Every entry below needs to be repeated exactly as written.

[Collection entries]
__________

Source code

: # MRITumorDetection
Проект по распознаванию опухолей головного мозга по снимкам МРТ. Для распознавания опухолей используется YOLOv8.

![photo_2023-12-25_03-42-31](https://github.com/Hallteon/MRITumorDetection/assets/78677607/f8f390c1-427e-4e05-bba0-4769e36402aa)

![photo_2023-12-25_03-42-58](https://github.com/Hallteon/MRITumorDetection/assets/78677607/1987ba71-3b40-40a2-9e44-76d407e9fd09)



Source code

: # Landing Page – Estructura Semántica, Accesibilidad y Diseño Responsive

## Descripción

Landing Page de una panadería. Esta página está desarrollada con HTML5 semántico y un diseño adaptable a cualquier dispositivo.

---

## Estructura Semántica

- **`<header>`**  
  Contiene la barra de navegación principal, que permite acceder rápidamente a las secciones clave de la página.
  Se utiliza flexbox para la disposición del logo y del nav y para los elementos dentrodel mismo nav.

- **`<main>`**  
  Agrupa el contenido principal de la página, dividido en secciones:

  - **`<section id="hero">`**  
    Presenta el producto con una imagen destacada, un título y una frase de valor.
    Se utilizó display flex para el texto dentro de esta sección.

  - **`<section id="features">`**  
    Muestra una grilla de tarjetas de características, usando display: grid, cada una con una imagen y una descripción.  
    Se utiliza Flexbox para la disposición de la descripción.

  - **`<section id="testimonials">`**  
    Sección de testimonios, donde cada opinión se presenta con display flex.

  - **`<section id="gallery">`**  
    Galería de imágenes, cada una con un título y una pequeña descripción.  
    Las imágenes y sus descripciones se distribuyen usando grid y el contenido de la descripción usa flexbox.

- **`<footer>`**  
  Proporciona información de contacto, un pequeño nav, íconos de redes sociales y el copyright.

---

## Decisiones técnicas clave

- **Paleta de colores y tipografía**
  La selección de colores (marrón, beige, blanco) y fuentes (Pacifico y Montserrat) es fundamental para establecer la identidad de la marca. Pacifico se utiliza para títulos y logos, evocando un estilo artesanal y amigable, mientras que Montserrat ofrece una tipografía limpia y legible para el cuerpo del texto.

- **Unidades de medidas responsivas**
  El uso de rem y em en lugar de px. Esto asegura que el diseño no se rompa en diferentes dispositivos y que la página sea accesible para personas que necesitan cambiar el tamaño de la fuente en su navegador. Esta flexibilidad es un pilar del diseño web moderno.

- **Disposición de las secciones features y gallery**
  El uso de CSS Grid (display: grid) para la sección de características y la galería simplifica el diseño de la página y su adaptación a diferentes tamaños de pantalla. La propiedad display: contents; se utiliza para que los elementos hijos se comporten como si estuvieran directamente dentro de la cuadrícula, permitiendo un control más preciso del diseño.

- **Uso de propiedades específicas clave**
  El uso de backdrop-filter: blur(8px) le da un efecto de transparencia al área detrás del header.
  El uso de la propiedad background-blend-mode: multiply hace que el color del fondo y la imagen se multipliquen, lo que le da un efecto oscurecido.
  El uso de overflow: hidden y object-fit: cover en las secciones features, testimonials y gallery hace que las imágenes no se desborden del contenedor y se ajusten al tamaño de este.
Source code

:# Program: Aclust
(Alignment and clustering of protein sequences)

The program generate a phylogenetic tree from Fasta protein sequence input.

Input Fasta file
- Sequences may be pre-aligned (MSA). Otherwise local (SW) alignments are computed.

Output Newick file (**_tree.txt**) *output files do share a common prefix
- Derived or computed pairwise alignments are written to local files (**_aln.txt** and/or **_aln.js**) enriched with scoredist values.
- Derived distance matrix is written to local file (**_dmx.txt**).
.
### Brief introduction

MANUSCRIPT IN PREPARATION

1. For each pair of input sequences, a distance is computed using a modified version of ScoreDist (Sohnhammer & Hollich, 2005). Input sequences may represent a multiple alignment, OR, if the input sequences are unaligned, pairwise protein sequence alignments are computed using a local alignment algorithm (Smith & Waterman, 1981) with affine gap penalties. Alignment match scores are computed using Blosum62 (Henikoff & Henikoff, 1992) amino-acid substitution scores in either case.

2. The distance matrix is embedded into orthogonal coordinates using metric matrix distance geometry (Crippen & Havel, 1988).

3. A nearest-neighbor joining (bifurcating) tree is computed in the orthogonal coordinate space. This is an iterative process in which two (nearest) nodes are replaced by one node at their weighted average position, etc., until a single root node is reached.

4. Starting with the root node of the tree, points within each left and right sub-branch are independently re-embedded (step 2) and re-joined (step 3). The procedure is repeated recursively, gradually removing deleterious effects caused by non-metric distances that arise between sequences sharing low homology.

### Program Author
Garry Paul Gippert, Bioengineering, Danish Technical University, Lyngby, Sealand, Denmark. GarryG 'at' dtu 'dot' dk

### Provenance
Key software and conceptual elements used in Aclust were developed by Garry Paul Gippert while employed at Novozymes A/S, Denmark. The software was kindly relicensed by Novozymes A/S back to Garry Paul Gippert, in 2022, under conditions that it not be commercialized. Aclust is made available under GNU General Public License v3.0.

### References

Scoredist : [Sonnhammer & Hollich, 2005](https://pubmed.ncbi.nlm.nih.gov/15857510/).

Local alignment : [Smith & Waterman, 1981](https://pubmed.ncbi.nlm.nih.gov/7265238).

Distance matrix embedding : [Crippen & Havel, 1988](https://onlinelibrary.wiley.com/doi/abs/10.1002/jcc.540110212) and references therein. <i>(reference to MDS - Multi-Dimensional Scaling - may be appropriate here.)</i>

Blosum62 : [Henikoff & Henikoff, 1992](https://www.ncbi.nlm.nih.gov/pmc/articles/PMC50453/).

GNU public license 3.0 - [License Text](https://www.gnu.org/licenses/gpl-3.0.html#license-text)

__________

## Answer box
Source code

: # MRITumorDetection
Проект по распознаванию опухолей головного мозга по снимкам МРТ. Для распознавания опухолей используется YOLOv8.

![photo_2023-12-25_03-42-31](https://github.com/Hallteon/MRITumorDetection/assets/78677607/f8f390c1-427e-4e05-bba0-4769e36402aa)

![photo_2023-12-25_03-42-58](https://github.com/Hallteon/MRITumorDetection/assets/78677607/1987ba71-3b40-40a2-9e44-76d407e9fd09)



Source code

: # Landing Page – Estructura Semántica, Accesibilidad y Diseño Responsive

## Descripción

Landing Page de una panadería. Esta página está desarrollada con HTML5 semántico y un diseño adaptable a cualquier dispositivo.

---

## Estructura Semántica

- **`<header>`**  
  Contiene la barra de navegación principal, que permite acceder rápidamente a las secciones clave de la página.
  Se utiliza flexbox para la disposición del logo y del nav y para los elementos dentrodel mismo nav.

- **`<main>`**  
  Agrupa el contenido principal de la página, dividido en secciones:

  - **`<section id="hero">`**  
    Presenta el producto con una imagen destacada, un título y una frase de valor.
    Se utilizó display flex para el texto dentro de esta sección.

  - **`<section id="features">`**  
    Muestra una grilla de tarjetas de características, usando display: grid, cada una con una imagen y una descripción.  
    Se utiliza Flexbox para la disposición de la descripción.

  - **`<section id="testimonials">`**  
    Sección de testimonios, donde cada opinión se presenta con display flex.

  - **`<section id="gallery">`**  
    Galería de imágenes, cada una con un título y una pequeña descripción.  
    Las imágenes y sus descripciones se distribuyen usando grid y el contenido de la descripción usa flexbox.

- **`<footer>`**  
  Proporciona información de contacto, un pequeño nav, íconos de redes sociales y el copyright.

---

## Decisiones técnicas clave

- **Paleta de colores y tipografía**
  La selección de colores (marrón, beige, blanco) y fuentes (Pacifico y Montserrat) es fundamental para establecer la identidad de la marca. Pacifico se utiliza para títulos y logos, evocando un estilo artesanal y amigable, mientras que Montserrat ofrece una tipografía limpia y legible para el cuerpo del texto.

- **Unidades de medidas responsivas**
  El uso de rem y em en lugar de px. Esto asegura que el diseño no se rompa en diferentes dispositivos y que la página sea accesible para personas que necesitan cambiar el tamaño de la fuente en su navegador. Esta flexibilidad es un pilar del diseño web moderno.

- **Disposición de las secciones features y gallery**
  El uso de CSS Grid (display: grid) para la sección de características y la galería simplifica el diseño de la página y su adaptación a diferentes tamaños de pantalla. La propiedad display: contents; se utiliza para que los elementos hijos se comporten como si estuvieran directamente dentro de la cuadrícula, permitiendo un control más preciso del diseño.

- **Uso de propiedades específicas clave**
  El uso de backdrop-filter: blur(8px) le da un efecto de transparencia al área detrás del header.
  El uso de la propiedad background-blend-mode: multiply hace que el color del fondo y la imagen se multipliquen, lo que le da un efecto oscurecido.
  El uso de overflow: hidden y object-fit: cover en las secciones features, testimonials y gallery hace que las imágenes no se desborden del contenedor y se ajusten al tamaño de este.
Source code

:# Program: Aclust
(Alignment and clustering of protein sequences)

The program generate a phylogenetic tree from Fasta protein sequence input.

Input Fasta file
- Sequences may be pre-aligned (MSA). Otherwise local (SW) alignments are computed.

Output Newick file (**_tree.txt**) *output files do share a common prefix
- Derived or computed pairwise alignments are written to local files (**_aln.txt** and/or **_aln.js**) enriched with scoredist values.
- Derived distance matrix is written to local file (**_dmx.txt**).
.
### Brief introduction

MANUSCRIPT IN PREPARATION

1. For each pair of input sequences, a distance is computed using a modified version of ScoreDist (Sohnhammer & Hollich, 2005). Input sequences may represent a multiple alignment, OR, if the input sequences are unaligned, pairwise protein sequence alignments are computed using a local alignment algorithm (Smith & Waterman, 1981) with affine gap penalties. Alignment match scores are computed using Blosum62 (Henikoff & Henikoff, 1992) amino-acid substitution scores in either case.

2. The distance matrix is embedded into orthogonal coordinates using metric matrix distance geometry (Crippen & Havel, 1988).

3. A nearest-neighbor joining (bifurcating) tree is computed in the orthogonal coordinate space. This is an iterative process in which two (nearest) nodes are replaced by one node at their weighted average position, etc., until a single root node is reached.

4. Starting with the root node of the tree, points within each left and right sub-branch are independently re-embedded (step 2) and re-joined (step 3). The procedure is repeated recursively, gradually removing deleterious effects caused by non-metric distances that arise between sequences sharing low homology.

### Program Author
Garry Paul Gippert, Bioengineering, Danish Technical University, Lyngby, Sealand, Denmark. GarryG 'at' dtu 'dot' dk

### Provenance
Key software and conceptual elements used in Aclust were developed by Garry Paul Gippert while employed at Novozymes A/S, Denmark. The software was kindly relicensed by Novozymes A/S back to Garry Paul Gippert, in 2022, under conditions that it not be commercialized. Aclust is made available under GNU General Public License v3.0.

### References

Scoredist : [Sonnhammer & Hollich, 2005](https://pubmed.ncbi.nlm.nih.gov/15857510/).

Local alignment : [Smith & Waterman, 1981](https://pubmed.ncbi.nlm.nih.gov/7265238).

Distance matrix embedding : [Crippen & Havel, 1988](https://onlinelibrary.wiley.com/doi/abs/10.1002/jcc.540110212) and references therein. <i>(reference to MDS - Multi-Dimensional Scaling - may be appropriate here.)</i>

Blosum62 : [Henikoff & Henikoff, 1992](https://www.ncbi.nlm.nih.gov/pmc/articles/PMC50453/).

GNU public license 3.0 - [License Text](https://www.gnu.org/licenses/gpl-3.0.html#license-text)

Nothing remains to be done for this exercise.